A pharaonic architectural project in Makkah
The Omar Jabal project includes plans for the construction of about fifteen towers in Makkah; the lowest will be 60 metres high and the tallest almost 200 metres. The two tallest form a hotel complex to accommodate pilgrims, and will face each other and be connected by a walkway 150 metres above the ground forming an arch facing Al-Masjid Al-Haram, the Sacred Mosque. CSTB was called in to help with the wind design of these two towers and improve pedestrian comfort under wind.
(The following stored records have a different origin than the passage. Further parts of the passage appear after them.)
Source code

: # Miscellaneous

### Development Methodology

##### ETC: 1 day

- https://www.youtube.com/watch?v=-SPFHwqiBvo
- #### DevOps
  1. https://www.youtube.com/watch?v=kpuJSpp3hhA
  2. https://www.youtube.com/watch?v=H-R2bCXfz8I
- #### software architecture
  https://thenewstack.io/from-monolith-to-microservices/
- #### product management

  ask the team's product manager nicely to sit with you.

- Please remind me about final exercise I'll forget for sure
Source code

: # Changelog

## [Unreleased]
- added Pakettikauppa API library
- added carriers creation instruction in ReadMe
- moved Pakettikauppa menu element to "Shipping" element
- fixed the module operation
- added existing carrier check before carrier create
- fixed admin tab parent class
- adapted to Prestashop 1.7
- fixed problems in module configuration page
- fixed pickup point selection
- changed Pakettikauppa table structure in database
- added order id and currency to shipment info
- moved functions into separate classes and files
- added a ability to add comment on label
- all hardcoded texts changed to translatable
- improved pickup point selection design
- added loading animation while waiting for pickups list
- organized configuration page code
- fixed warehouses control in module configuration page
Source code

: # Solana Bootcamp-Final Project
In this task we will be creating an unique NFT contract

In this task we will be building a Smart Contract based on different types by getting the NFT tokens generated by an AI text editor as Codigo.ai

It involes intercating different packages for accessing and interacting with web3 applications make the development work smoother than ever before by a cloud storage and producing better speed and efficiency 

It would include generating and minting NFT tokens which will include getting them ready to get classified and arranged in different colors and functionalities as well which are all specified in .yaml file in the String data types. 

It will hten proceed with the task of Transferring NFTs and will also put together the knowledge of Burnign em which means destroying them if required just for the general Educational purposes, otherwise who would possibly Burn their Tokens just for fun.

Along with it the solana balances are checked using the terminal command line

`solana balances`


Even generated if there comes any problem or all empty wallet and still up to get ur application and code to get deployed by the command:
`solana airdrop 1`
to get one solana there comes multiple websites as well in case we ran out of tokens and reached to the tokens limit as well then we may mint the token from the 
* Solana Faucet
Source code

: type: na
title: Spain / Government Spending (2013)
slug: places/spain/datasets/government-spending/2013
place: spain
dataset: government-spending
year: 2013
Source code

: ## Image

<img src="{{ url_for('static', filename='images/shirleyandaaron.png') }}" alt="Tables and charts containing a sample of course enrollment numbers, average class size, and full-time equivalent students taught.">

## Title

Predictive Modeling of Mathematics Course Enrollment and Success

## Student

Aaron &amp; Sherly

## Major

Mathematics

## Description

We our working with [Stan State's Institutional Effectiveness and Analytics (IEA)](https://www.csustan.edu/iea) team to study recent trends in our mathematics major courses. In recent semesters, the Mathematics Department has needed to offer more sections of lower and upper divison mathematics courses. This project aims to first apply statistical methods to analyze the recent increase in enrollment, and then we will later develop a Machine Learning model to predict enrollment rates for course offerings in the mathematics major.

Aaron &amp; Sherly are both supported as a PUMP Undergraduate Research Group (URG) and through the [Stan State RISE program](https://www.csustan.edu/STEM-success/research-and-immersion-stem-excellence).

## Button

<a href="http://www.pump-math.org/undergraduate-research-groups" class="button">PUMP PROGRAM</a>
A wind design appropriate for the project
CSTB has carried out wind tunnel tests for the wind design of the two tower buildings. Engineers collected weather data from the Makkah weather station and then carried out statistical studies in order to define reference winds "striking" the structure. Since winds will be modulated by the architectural environment, an instrumented model of the two towers and nearby towers was used to make very precise aerodynamic pressure measurement tests. "The results are used to characterise forces applied to the two towers. We were thus able to advise the Oger International design office that will be able to make an optimum design of the buildings, foundations, glazing thickness, etc.,” says Julien Berthaut, CSTB engineer. Special attention was paid to the connecting walkway: relative movements between the tops of the twin towers make a certain degree of freedom necessary so that these movements can be tolerated without introducing any problems.
Comfort, an essential concept
The towers tends to initiate vibrations, particularly at a height of 200 metres. The tolerance threshold to these vibrations is much lower for a hotel which is a place of rest and relaxation than for a tall office building, in which human activity is more important. CSTB engineers are currently studying the concept of the pilgrim comfort inside the two towers, based on their stiffness and the wind loading.